Build cache efficiency. Smaller layers mean faster cache invalidation and less bandwidth between CI and registry.

Size targets that work in practice:

Stack	Target Size	Base Image
Go	< 20MB	`distroless/static` or `scratch`
Node.js	< 150MB	`node:22-alpine`
Java	< 200MB	`eclipse-temurin:21-jre-alpine`
Python	< 150MB	`python:3.12-slim`

Layer Order Is a Build Cache Strategy

Docker caches layers top-down. When a layer changes, everything below it rebuilds. This means dependency installation should come before source code:

# Dependencies first (changes rarely)
COPY package.json package-lock.json ./
RUN npm ci --production

# Source code second (changes often)
COPY src/ ./src/

Reverse the order and every code change triggers a full npm ci. On a project with 800 dependencies, that’s 90 seconds wasted per build.

Scan Before You Ship

Container scanning isn’t optional anymore. It’s table stakes. Tools worth using:

Trivy — open-source, fast, covers OS packages and language dependencies. Run it in CI:

trivy image --severity HIGH,CRITICAL --exit-code 1 myapp:latest

Grype — Anchore’s open-source scanner, good alternative to Trivy with SBOM integration.
Snyk Container — commercial but has a free tier. Integrates with GitHub and provides fix suggestions.

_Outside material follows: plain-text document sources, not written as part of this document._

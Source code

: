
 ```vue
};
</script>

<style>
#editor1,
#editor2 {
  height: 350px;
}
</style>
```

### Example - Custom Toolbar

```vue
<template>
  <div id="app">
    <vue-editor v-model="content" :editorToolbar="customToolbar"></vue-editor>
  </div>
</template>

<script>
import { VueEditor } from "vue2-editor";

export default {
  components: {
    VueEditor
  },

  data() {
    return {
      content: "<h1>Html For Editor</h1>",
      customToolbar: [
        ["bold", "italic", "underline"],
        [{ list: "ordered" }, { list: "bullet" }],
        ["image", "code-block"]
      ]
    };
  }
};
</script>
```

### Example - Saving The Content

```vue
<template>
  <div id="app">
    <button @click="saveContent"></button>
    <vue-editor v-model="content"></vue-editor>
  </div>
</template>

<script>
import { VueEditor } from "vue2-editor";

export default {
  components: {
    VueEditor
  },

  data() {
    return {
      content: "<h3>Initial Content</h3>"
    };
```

The key: fail the build on HIGH/CRITICAL CVEs. Don’t just generate reports that nobody reads. Wire it into CI as a gate.

Local Dev Shouldn’t Mirror Production

A common mistake: using the same Dockerfile for local development and production. Production wants minimal, immutable images. Local dev wants hot reload, debuggers, and fast feedback.

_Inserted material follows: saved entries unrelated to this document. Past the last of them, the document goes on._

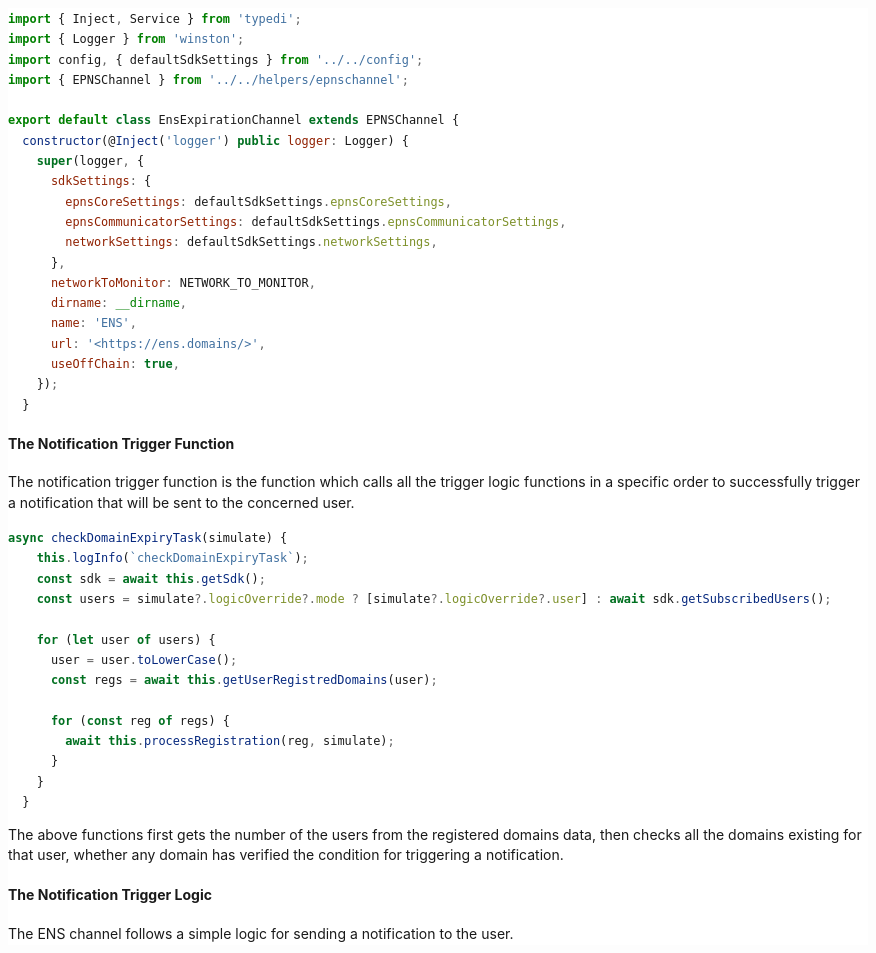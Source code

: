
 ```jsx
import { Inject, Service } from 'typedi';
import { Logger } from 'winston';
import config, { defaultSdkSettings } from '../../config';
import { EPNSChannel } from '../../helpers/epnschannel';

export default class EnsExpirationChannel extends EPNSChannel {
  constructor(@Inject('logger') public logger: Logger) {
    super(logger, {
      sdkSettings: {
        epnsCoreSettings: defaultSdkSettings.epnsCoreSettings,
        epnsCommunicatorSettings: defaultSdkSettings.epnsCommunicatorSettings,
        networkSettings: defaultSdkSettings.networkSettings,
      },
      networkToMonitor: NETWORK_TO_MONITOR,
      dirname: __dirname,
      name: 'ENS',
      url: '<https://ens.domains/>',
      useOffChain: true,
    });
  }
```

#### The Notification Trigger Function

The notification trigger function is the function which calls all the trigger logic functions in a specific order to successfully trigger a notification that will be sent to the concerned user.

```jsx
async checkDomainExpiryTask(simulate) {
    this.logInfo(`checkDomainExpiryTask`);
    const sdk = await this.getSdk();
    const users = simulate?.logicOverride?.mode ? [simulate?.logicOverride?.user] : await sdk.getSubscribedUsers();

    for (let user of users) {
      user = user.toLowerCase();
      const regs = await this.getUserRegistredDomains(user);

      for (const reg of regs) {
        await this.processRegistration(reg, simulate);
      }
    }
  }
```

The above functions first gets the number of the users from the registered domains data, then checks all the domains existing for that user, whether any domain has verified the condition for triggering a notification.

#### The Notification Trigger Logic

The ENS channel follows a simple logic for sending a notification to the user.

Use a docker-compose.override.yml for local:

# docker-compose.yml (base)
services:
  app:
    image: myapp:latest
    ports:
      - "8080:8080"

# docker-compose.override.yml (local dev, auto-loaded)
services:
  app:
    build:
      context: .
      dockerfile: Dockerfile.dev
    volumes:
      - ./src:/app/src
    environment:
      - NODE_ENV=development

Docker Compose automatically merges the override file. Production uses the base. Dev gets volume mounts and a dev-friendly Dockerfile. No conditional logic, no build args, no “if development then” in your Dockerfile.

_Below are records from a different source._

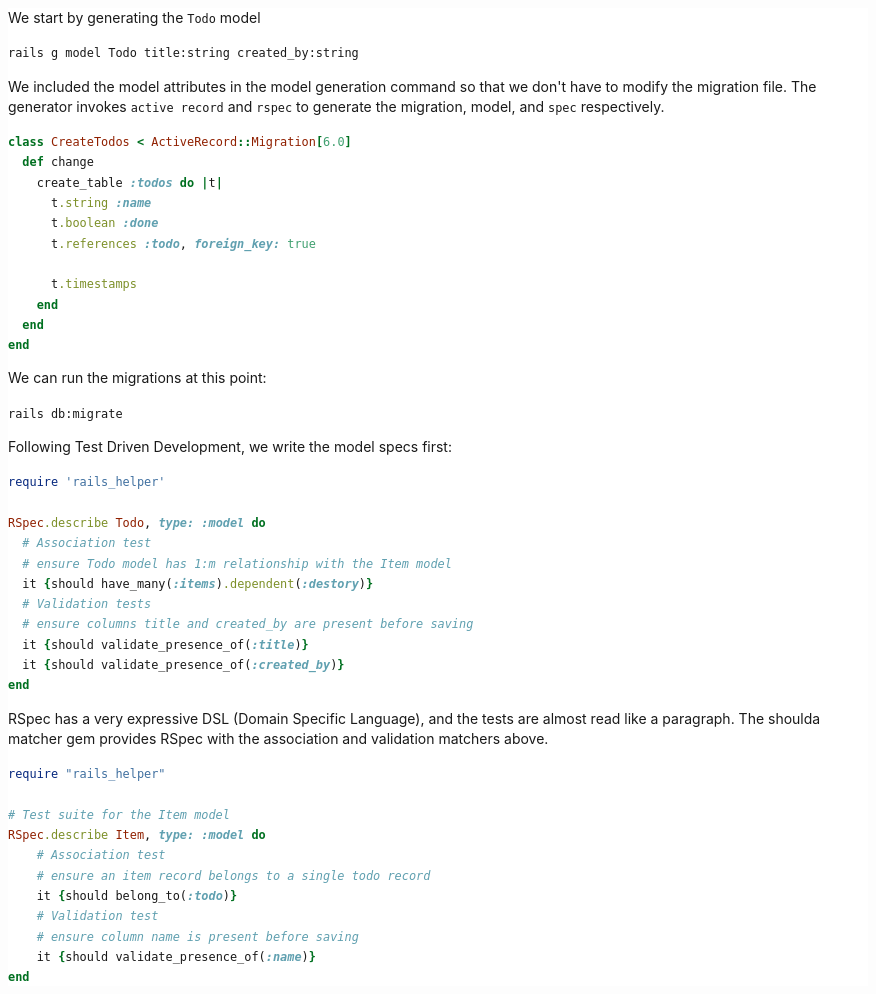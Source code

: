 We start by generating the `Todo` model

```
rails g model Todo title:string created_by:string
```

We included the model attributes in the model generation command so that we don't have to modify the migration file. The generator invokes `active record` and `rspec` to generate the migration, model, and `spec` respectively. 


```Ruby 
class CreateTodos < ActiveRecord::Migration[6.0]
  def change
    create_table :todos do |t|
      t.string :name
      t.boolean :done
      t.references :todo, foreign_key: true

      t.timestamps
    end
  end
end
```

We can run the migrations at this point: 
```
rails db:migrate
```

Following Test Driven Development, we write the model specs first: 

```Ruby 
require 'rails_helper'

RSpec.describe Todo, type: :model do
  # Association test 
  # ensure Todo model has 1:m relationship with the Item model 
  it {should have_many(:items).dependent(:destory)}
  # Validation tests
  # ensure columns title and created_by are present before saving 
  it {should validate_presence_of(:title)}
  it {should validate_presence_of(:created_by)}
end
```

RSpec has a very expressive DSL (Domain Specific Language), and the tests are almost read like a paragraph. The shoulda matcher gem provides RSpec with the association and validation matchers above.  


```Ruby 
require "rails_helper"

# Test suite for the Item model 
RSpec.describe Item, type: :model do 
    # Association test 
    # ensure an item record belongs to a single todo record 
    it {should belong_to(:todo)}
    # Validation test 
    # ensure column name is present before saving 
    it {should validate_presence_of(:name)}
end 
```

.dockerignore Is Your First Line of Defense

Without a .dockerignore, Docker sends your entire project directory as build context. That includes .git (potentially hundreds of MB), node_modules, test fixtures, local env files, and anything else lying around.

.git
node_modules
*.md
.env*
coverage/
dist/
.vscode/

On a medium-sized project, a proper .dockerignore can reduce build context from 500MB to 5MB. That’s not just faster builds — it’s also fewer secrets accidentally baked into layers.

Health Checks Belong in the Image

Don’t rely solely on Kubernetes liveness/readiness probes. A HEALTHCHECK instruction in the Dockerfile provides a baseline that works everywhere — Docker Compose, Swarm, ECS, and plain docker run:

HEALTHCHECK --interval=30s --timeout=5s --retries=3 \
  CMD ["/app/healthcheck"]

Use a compiled binary for the health check, not curl or wget. Those tools might not exist in your minimal image, and they add attack surface you don’t need.

Pin Your Base Images

# Bad: floating tag, different image every build
FROM node:22-alpine

# Better: pin to digest
FROM node:22-alpine@sha256:<64-char-sha256-digest>

Floating tags mean your Monday build and Friday build might use different base images. Pinning to a digest guarantees reproducibility. Update the digest intentionally, as part of a dependency update workflow — not accidentally because Docker Hub pushed a new 22-alpine.

Tools like Renovate can automate digest pinning updates, giving you reproducibility without staleness.

The Checklist

Before shipping any container to production:

Multi-stage build separating build and runtime
Running as non-root user
Base image pinned to digest
.dockerignore covering .git, node_modules, env files
Image scanned for HIGH/CRITICAL CVEs in CI
Health check defined
Final image under target size for your stack
No secrets in build args or layers

None of this is revolutionary. It’s hygiene. But hygiene is what separates containers that run reliably for years from containers that become security incidents.